« Entre New Delhi et Islamabad, la tension est maximale depuis un attentat perpétré dans le Cachemire indien la semaine dernière. 26 personnes sont mortes dans cette attaque, qui a eu lieu dans une région que les deux pays revendiquent depuis leur indépendance en 1947. », annoncent les agences de presse, fin avril dernier. Information anodine pour beaucoup d’entre nous. Mais gardons-nous de notre habituelle indifférence de ce qui passe ailleurs même si cet attentat s’est passé aux antipodes de notre île.

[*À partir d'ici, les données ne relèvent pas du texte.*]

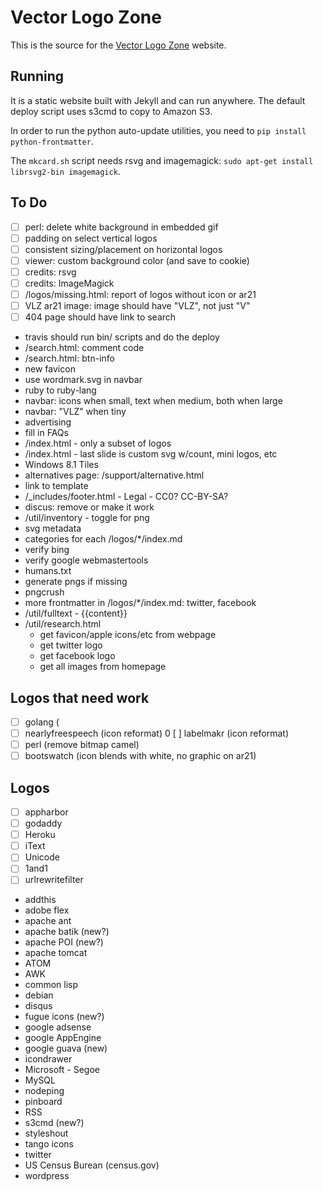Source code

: # Vector Logo Zone

This is the source for the [Vector Logo Zone](http://www.vectorlogo.zone/) website.

## Running

It is a static website built with Jekyll and can run anywhere.  The default deploy script uses s3cmd to copy to Amazon S3.

In order to run the python auto-update utilities, you need to `pip install python-frontmatter`.

The `mkcard.sh` script needs rsvg and imagemagick: `sudo apt-get install librsvg2-bin imagemagick`.

## To Do
 - [ ] perl: delete white background in embedded gif
 - [ ] padding on select vertical logos
 - [ ] consistent sizing/placement on horizontal logos
 - [ ] viewer: custom background color (and save to cookie)
 - [ ] credits: rsvg
 - [ ] credits: ImageMagick
 - [ ] /logos/missing.html: report of logos without icon or ar21
 - [ ] VLZ ar21 image: image should have "VLZ", not just "V"
 - [ ] 404 page should have link to search

 * travis should run bin/ scripts and do the deploy
 * /search.html: comment code
 * /search.html: btn-info 
 * new favicon
 * use wordmark.svg in navbar
 * ruby to ruby-lang
 * navbar: icons when small, text when medium, both when large
 * navbar: "VLZ" when tiny
 * advertising
 * fill in FAQs
 * /index.html - only a subset of logos
 * /index.html - last slide is custom svg w/count, mini logos, etc
 * Windows 8.1 Tiles
 * alternatives page: /support/alternative.html
 * link to template
 * /_includes/footer.html - Legal - CC0?  CC-BY-SA?
 * discus: remove or make it work
 * /util/inventory - toggle for png
 * svg metadata
 * categories for each /logos/*/index.md
 * verify bing
 * verify google webmastertools
 * humans.txt
 * generate pngs if missing
 * pngcrush
 * more frontmatter in /logos/*/index.md: twitter, facebook
 * /util/fulltext - {{content}}
 * /util/research.html
	- get favicon/apple icons/etc from webpage
	- get twitter logo
	- get facebook logo
	- get all images from homepage
	
## Logos that need work
 - [ ] golang (
 - [ ] nearlyfreespeech (icon reformat)
 0 [ ] labelmakr (icon reformat)
 - [ ] perl (remove bitmap camel)
 - [ ] bootswatch (icon blends with white, no graphic on ar21)

## Logos

 - [ ] appharbor
 - [ ] godaddy
 - [ ] Heroku
 - [ ] iText
 - [ ] Unicode
 - [ ] 1and1
 - [ ] urlrewritefilter
 
 * addthis
 * adobe flex
 * apache ant
 * apache batik (new?)
 * apache POI (new?)
 * apache tomcat
 * ATOM
 * AWK
 * common lisp
 * debian
 * disqus
 * fugue icons (new?)
 * google adsense
 * google AppEngine
 * google guava (new)
 * icondrawer
 * Microsoft - Segoe
 * MySQL
 * nodeping
 * pinboard
 * RSS
 * s3cmd (new?)
 * styleshout
 * tango icons
 * twitter
 * US Census Burean (census.gov)
 * wordpress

Comme la plupart des grands problèmes contemporains dont la source est la décomposition des grands empires coloniaux du XIXe siècle, celui de l’empire britannique, du sous-continent indien en est l’exemple. La fin de la colonisation anglaise a entraîné principalement la création de deux Etats, le Pakistan et l’Inde mais aussi d’autres entités géographiques qui ont servi de déversoir de populations disputées des deux et dont le contrôle est toujours litigieux, pour preuve, l’ex Cachemire est décomposé de 3 territoires (contrôlés par le Pakistan, l’Inde et la Chine) n’ont pas de « frontières reconnues » mais des « lignes de contrôle ».
Mais le Cachemire est si loin de nous que les enfants diraient : « Inona no idiran’ny vitsika amin’ny pétrole » pour dire qu’il n’y aucun lien entre ce territoire et Madagascar. Mais c’est ignorer que nous avons chez nous les « Karana » ou ce qu’on appelle improprement « Indo-Pakistanais » faisant allusion à un espace géographique peuplé de diverses ethnies.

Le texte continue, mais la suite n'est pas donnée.